» Stored data

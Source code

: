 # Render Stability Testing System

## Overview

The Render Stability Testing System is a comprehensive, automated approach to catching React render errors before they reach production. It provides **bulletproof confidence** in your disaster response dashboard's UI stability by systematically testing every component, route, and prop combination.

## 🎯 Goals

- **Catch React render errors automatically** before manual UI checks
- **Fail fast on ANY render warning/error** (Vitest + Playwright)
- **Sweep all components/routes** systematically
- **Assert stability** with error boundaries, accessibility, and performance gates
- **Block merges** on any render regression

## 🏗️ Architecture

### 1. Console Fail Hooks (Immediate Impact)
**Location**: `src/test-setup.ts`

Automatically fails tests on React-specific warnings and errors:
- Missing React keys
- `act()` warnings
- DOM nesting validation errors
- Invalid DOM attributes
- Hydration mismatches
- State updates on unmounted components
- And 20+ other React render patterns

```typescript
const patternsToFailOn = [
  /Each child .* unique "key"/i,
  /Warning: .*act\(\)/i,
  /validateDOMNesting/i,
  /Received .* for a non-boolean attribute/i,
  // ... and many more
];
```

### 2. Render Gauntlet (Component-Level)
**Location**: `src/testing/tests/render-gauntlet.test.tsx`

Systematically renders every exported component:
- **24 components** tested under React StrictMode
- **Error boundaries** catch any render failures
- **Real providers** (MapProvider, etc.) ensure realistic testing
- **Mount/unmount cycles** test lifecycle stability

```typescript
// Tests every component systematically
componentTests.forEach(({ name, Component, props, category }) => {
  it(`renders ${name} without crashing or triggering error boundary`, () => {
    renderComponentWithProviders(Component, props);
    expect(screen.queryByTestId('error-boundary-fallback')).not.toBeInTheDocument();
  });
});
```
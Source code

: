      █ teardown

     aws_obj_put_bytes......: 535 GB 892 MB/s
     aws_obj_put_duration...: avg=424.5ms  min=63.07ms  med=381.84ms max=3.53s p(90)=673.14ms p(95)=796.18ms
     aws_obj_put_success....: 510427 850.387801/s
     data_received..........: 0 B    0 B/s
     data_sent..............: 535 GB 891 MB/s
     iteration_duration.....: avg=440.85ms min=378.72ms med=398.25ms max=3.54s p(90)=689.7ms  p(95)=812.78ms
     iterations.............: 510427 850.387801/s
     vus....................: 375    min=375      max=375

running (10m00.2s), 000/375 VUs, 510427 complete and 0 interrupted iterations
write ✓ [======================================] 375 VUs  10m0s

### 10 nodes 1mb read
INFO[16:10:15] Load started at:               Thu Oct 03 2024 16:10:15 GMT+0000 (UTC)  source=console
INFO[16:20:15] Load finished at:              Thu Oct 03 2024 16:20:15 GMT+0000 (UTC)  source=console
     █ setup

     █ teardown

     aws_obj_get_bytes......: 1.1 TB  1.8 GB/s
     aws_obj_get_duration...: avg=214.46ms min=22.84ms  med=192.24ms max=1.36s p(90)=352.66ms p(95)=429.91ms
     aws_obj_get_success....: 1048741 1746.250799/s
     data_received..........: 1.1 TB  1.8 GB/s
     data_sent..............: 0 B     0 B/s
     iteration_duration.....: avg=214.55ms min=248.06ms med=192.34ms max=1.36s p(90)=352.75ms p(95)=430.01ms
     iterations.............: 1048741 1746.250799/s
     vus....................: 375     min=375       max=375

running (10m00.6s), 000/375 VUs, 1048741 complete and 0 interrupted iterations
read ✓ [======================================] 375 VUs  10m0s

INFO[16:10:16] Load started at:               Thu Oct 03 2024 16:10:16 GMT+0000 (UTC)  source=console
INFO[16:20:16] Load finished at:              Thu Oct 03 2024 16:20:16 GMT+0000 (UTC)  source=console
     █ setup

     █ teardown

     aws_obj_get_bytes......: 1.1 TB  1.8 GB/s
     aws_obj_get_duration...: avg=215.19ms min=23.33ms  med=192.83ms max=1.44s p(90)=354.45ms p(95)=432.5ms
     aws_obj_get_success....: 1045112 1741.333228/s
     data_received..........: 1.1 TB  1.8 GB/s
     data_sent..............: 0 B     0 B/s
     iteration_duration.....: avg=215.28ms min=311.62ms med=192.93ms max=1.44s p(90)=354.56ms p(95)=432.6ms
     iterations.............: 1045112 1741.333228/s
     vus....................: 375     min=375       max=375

» Your objective
For the records above, count the lines holding the word "renders" and give only that number.

» Result of this task
2